Ma la scuola è adeguata a seguire i ragazzi stranieri?

Quando ho iniziato a lavorare con gli stranieri, la mia classe su 21 alunni aveva solo 4 italiani. Non avevo ancora le idee chiare su cosa fare perché erano le mie prime esperienze
Nello stesso plesso, al piano inferiore c’erano le elementari e due maestre, non solo sensibili, ma anche preparate. Conducevano laboratori per stranieri e preparavano tanto materiale. Così io mi sono rivolta a loro che mi davano delle indicazioni soprattutto per chi era appena arrivato. In questo modo sono riuscita a migliorare il mio insegnamento.
Molti dei ragazzi che ho seguito si sono poi persi per strada, anche quelli bravi, come molti cinesi che ho avuto, che avrebbero potuto frequentare gli studi superiori. Purtroppo o non si sono iscritti o, se hanno iniziato, hanno poi mollato. Non ce la facevano sia per carenze linguistiche, sia perché alle superiori non erano seguiti da nessuno. D’altra parte a casa non potevano certo aiutarli!
Se uno può continuare gli studi e non ha ancora acquisito una padronanza adeguata della lingua, andrebbe aiutato, diversamente molla tutto e va a lavorare.

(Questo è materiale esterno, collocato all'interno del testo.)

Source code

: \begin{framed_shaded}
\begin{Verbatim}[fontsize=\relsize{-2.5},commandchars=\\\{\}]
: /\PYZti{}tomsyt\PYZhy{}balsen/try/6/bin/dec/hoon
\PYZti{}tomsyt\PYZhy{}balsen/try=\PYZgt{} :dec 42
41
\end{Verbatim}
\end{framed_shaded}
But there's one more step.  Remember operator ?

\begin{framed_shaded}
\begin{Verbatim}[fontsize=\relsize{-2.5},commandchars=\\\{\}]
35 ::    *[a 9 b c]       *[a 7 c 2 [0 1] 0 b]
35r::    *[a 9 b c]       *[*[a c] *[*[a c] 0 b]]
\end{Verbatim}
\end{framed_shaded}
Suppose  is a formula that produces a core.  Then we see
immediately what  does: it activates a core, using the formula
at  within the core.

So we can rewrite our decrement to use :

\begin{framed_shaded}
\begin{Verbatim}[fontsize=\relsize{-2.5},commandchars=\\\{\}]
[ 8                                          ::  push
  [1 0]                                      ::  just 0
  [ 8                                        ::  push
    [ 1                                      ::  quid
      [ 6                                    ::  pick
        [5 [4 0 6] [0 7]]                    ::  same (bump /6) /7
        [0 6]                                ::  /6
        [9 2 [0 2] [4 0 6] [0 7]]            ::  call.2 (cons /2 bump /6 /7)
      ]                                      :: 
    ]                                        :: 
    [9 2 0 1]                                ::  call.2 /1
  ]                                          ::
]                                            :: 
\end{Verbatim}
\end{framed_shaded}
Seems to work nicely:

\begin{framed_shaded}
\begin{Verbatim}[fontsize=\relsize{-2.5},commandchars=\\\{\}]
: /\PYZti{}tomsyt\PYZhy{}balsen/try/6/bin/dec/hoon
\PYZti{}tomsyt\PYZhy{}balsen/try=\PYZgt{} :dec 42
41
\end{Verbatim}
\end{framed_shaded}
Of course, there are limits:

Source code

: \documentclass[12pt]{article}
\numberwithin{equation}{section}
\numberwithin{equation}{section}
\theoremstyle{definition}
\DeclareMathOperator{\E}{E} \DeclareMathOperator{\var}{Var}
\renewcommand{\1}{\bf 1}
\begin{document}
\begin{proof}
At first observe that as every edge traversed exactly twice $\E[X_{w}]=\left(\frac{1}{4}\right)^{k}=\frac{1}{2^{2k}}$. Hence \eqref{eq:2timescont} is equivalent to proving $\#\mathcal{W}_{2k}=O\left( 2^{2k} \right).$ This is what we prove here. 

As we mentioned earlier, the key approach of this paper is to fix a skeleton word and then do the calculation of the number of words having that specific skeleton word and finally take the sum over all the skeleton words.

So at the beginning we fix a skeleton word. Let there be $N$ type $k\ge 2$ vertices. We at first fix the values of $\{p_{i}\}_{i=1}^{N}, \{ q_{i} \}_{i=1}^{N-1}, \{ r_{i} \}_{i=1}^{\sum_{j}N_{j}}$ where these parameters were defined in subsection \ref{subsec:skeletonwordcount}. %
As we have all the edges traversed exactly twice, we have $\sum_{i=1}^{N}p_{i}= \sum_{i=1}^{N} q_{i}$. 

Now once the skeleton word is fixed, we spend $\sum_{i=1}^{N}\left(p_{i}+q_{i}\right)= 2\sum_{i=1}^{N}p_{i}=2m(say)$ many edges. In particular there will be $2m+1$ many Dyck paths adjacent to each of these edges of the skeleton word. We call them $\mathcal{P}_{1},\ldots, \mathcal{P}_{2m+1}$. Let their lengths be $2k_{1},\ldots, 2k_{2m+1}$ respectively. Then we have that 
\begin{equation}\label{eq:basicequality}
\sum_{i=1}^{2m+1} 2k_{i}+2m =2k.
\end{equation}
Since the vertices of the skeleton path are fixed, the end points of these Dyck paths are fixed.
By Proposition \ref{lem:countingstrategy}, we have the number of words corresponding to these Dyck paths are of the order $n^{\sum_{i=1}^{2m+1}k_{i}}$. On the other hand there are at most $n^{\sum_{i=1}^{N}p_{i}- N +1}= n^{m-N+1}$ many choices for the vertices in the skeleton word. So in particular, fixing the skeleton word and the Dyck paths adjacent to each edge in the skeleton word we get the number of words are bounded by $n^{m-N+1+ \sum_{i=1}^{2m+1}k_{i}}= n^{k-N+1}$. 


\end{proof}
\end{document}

Ricordo con particolare affetto i cinesi. In una classe ce n’erano cinque, tre maschi e due femmine, che vengono a trovarmi ogni anno. Per molto tempo sono venuti insieme, ora vengono singolarmente anche se abitano tutti lontani da me. Sono adulti, hanno famiglia e bambini. Credo che loro faranno studiare i loro figli. Ai loro tempi i genitori, invece, non vedevano la scuola come mezzo per realizzare l’indipendenza economica; quattro di loro lavorano in ristoranti e uno in una ditta di import-esport. L’unico che conosceva bene l’italiano ha rilevato un ristorante.
Mi ha sempre colpito quanto il nostro sistema scolastico non sia ancora adeguato ad affrontare i loro problemi e le storie che molto spesso si portano dietro. Penso ad Aman di cui non ho saputo più nulla. Era stata mandata dal Marocco in Italia per studiare. Era stata segnata sul passaporto di una signora come se fosse sua figlia. Ma questa signora la trattava male e Aman non andava a scuola. Questa situazione è stata segnalata da una maestra ed Aman è stata inserita in una comunità. E’ venuta a scuola da noi ed è lì che l’ho incontrata. La realtà delle comunità è un altro triste capitolo: è molto difficile che i ragazzi che ci finiscono vengano recuperati.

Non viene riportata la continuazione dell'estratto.